Namun, dari jumlah tersebut, 56 persen aplikasi izin pendamping pasien, tidak mendapat tanggapan tepat waktu untuk janji temu dengan pelayanan medis.
Jalal bilang, “Kami berada di bawah blokade. Saya tidak mengerti bagaimana Israel, dapat mengirimi saya pesan ini, tentang kasusnya yang sedang ditinjau.”
“Jika Israel ingin mengirimnya sendiri untuk berobat, maka kirimlah [Fatima],” tegasnya lagi.
Pelanggaran Israel terhadap Kemanusiaan
Lembaga PBB yang bertanggung jawab atas urusan kemanusiaan; OCHA, lewat siaran pers resminya, menjelaskan.
Janji temu layanan medis Fatima al-Misri yang terkahir adalah tanggal 5 Maret 2022.
Namun, lantaran aplikasi izin tidak dikeluarkan, tiga pekan setelahnya, kondisi Fatima, makin memburuk.
Sampai akhirnya, ia mengembuskan napas terakhir.

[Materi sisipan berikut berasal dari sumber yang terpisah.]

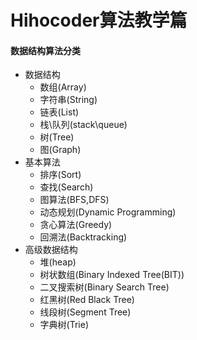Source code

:# Hihocoder算法教学篇 #
  
#### 数据结构算法分类 ####
+ 数据结构
  + 数组(Array)
  + 字符串(String)
  + 链表(List)
  + 栈\队列(stack\queue)
  + 树(Tree)
  + 图(Graph)
+ 基本算法
  + 排序(Sort)
  + 查找(Search)
  + 图算法(BFS,DFS)
  + 动态规划(Dynamic Programming)
  + 贪心算法(Greedy)
  + 回溯法(Backtracking)
+ 高级数据结构
  + 堆(heap)
  + 树状数组(Binary Indexed Tree(BIT))
  + 二叉搜索树(Binary Search Tree)
  + 红黑树(Red Black Tree)
  + 线段树(Segment Tree)
  + 字典树(Trie)
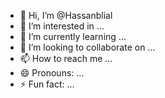 - 👋 Hi, I’m @Hassanblial
- 👀 I’m interested in ...
- 🌱 I’m currently learning ...
- 💞️ I’m looking to collaborate on ...
- 📫 How to reach me ...
- 😄 Pronouns: ...
- ⚡ Fun fact: ...

<!---
Hassanblial/Hassanblial is a ✨ special ✨ repository because its `README.md` (this file) appears on your GitHub profile.
You can click the Preview link to take a look at your changes.
--->
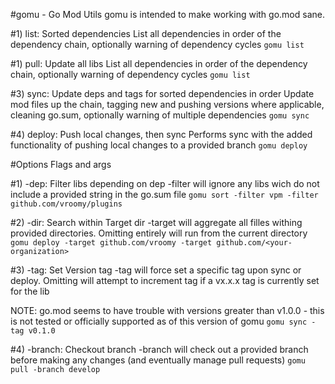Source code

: #gomu - Go Mod Utils
gomu is intended to make working with go.mod sane.

#1) list: Sorted dependencies
List all dependencies in order of the dependency chain, optionally warning of dependency cycles
`gomu list`

#1) pull: Update all libs
List all dependencies in order of the dependency chain, optionally warning of dependency cycles
`gomu list`

#3) sync: Update deps and tags for sorted dependencies in order
Update mod files up the chain, tagging new and pushing versions where applicable, cleaning go.sum, optionally warning of multiple dependencies
`gomu sync`

#4) deploy: Push local changes, then sync
Performs sync with the added functionality of pushing local changes to a provided branch
`gomu deploy`

#Options
Flags and args

#1) -dep: Filter libs depending on dep
-filter will ignore any libs wich do not include a provided string in the go.sum file
`gomu sort -filter vpm -filter github.com/vroomy/plugins`

#2) -dir: Search within Target dir
-target will aggregate all filles withing provided directories. Omitting entirely will run from the current directory
`gomu deploy -target github.com/vroomy -target github.com/<your-organization>`

#3) -tag: Set Version tag
-tag will force set a specific tag upon sync or deploy. Omitting will attempt to increment tag if a vx.x.x tag is currently set for the lib

NOTE: go.mod seems to have trouble with versions greater than v1.0.0 - this is not tested or officially supported as of this version of gomu
`gomu sync -tag v0.1.0`

#4) -branch: Checkout branch 
-branch will check out a provided branch before making any changes (and eventually manage pull requests)
`gomu pull -branch develop`
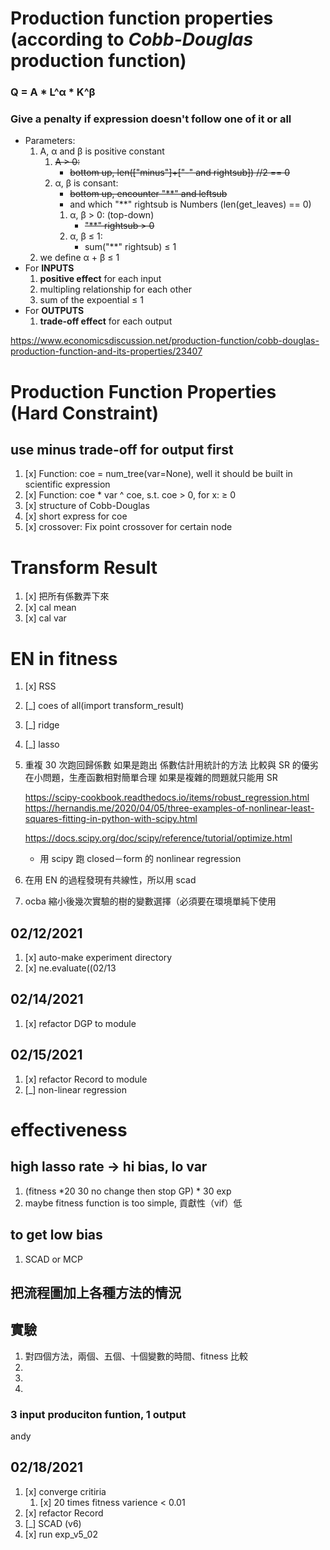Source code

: # Production function properties (according to *Cobb-Douglas* production function)
### Q = A * L^α * K^β
### Give a penalty if expression doesn't follow **one** of it or **all**
- Parameters:
    1. A, α and β is positive constant
        1. ~~A > 0:~~
            - ~~bottom up, len(["minus"]+["-" and rightsub]) //2 == 0~~
        1. α, β is consant:
            - ~~bottom up, encounter "**" and leftsub~~
            - and which "**" rightsub is Numbers (len(get_leaves) == 0)
            1. α, β > 0: (top-down)
                - ~~"**" rightsub > 0~~
            1. α, β ≤ 1:
                - sum("**" rightsub) ≤ 1
    1. we define α + β ≤ 1
- For **INPUTS**
    1. **positive effect** for each input
    1. multipling relationship for each other
    1. sum of the expoential ≤ 1 
- For **OUTPUTS**
    1. **trade-off effect** for each output

https://www.economicsdiscussion.net/production-function/cobb-douglas-production-function-and-its-properties/23407

# Production Function Properties (Hard Constraint)
## use minus trade-off for output first
1. [x] Function: coe = num_tree(var=None), well it should be built in scientific expression
1. [x] Function: coe * var ^ coe, s.t. coe > 0, for x: ≥ 0
1. [x] structure of Cobb-Douglas
1. [x] short express for coe
1. [x] crossover: Fix point crossover for certain node

# Transform Result
1. [x] 把所有係數弄下來
1. [x] cal mean
1. [x] cal var

# EN in fitness
1. [x] RSS
1. [_] coes of all(import transform_result)
1. [_] ridge
1. [_] lasso


1. 重複 30 次跑回歸係數
如果是跑出
係數估計用統計的方法
比較與 SR 的優劣在小問題，生產函數相對簡單合理
如果是複雜的問題就只能用 SR

    https://scipy-cookbook.readthedocs.io/items/robust_regression.html
    https://hernandis.me/2020/04/05/three-examples-of-nonlinear-least-squares-fitting-in-python-with-scipy.html

    https://docs.scipy.org/doc/scipy/reference/tutorial/optimize.html
    - 用 scipy 跑 closed－form 的 nonlinear regression

1. 在用 EN 的過程發現有共線性，所以用 scad
1. ocba 縮小後幾次實驗的樹的變數選擇（必須要在環境單純下使用

## 02/12/2021
1. [x] auto-make experiment directory
1. [x] ne.evaluate((02/13

## 02/14/2021
1. [x] refactor DGP to module

## 02/15/2021
1. [x] refactor Record to module
1. [_] non-linear regression

# effectiveness
## high lasso rate -> hi bias, lo var
1. (fitness *20 30 no change then stop GP) * 30 exp
1. maybe fitness function is too simple, 貢獻性（vif）低
## to get low bias
1. SCAD or MCP

## 把流程圖加上各種方法的情況

## 實驗
1. 對四個方法，兩個、五個、十個變數的時間、fitness 比較
1. 
1. 
1. 

### 3 input produciton funtion, 1 output
andy 

## 02/18/2021
1. [x] converge critiria
    1. [x] 20 times fitness varience < 0.01
1. [x] refactor Record 
1. [_] SCAD (v6)
1. [x] run exp_v5_02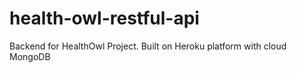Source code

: # health-owl-restful-api
Backend for HealthOwl Project.
Built on Heroku platform with cloud MongoDB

OCHA juga memberikan keterangan, bahwa langkah Israel dalam memblokade jalur Gaza, sudah menimbulkan begitu banyak kerugian.
Kasus Fatima, menjadi contoh konkret pelanggaran berkelanjutan Israel, terhadap hukum kemanusiaan.
Terlebih Fatima, telah menderita sakit sejak satu tahun lalu.
Sebagai kekuatan pendudukan, Israel, seharusnya tunduk pada aturan untuk menghormati dan memastikan kebebasan bergerak.
Tidak terkecuali dengan menjamin hak atas kesehatan penduduk.
Kewajiban ini memiliki bobot lebih besar, ketika yang terlibat adalah anak-anak.
Baca Juga:
- Standar Ganda Negara Barat soal Rusia-Ukraina dan Israel-Palestina
- Menyorot Presiden Ukraina Zelensky yang Jadikan Israel Teladan
OCHA juga menilai, penundaan akses perawatan medis yang balita perlu–selama lima bulan lebih–adalah hal yang tidak beralasan.
Maka Al Mezan, menyerukan, agar komunitas internasional menegakkan kewajiban moral dan hukum rakyat Palestina.
Tidak lain agar memastikan Israel, mematuhi kewajibannya di bawah hukum internasional.
Terutama, agar Israel, menghentikan blokade akses terhadap pasien Palestina, yang hendak menjalani perawatan medis di luar jalur Gaza.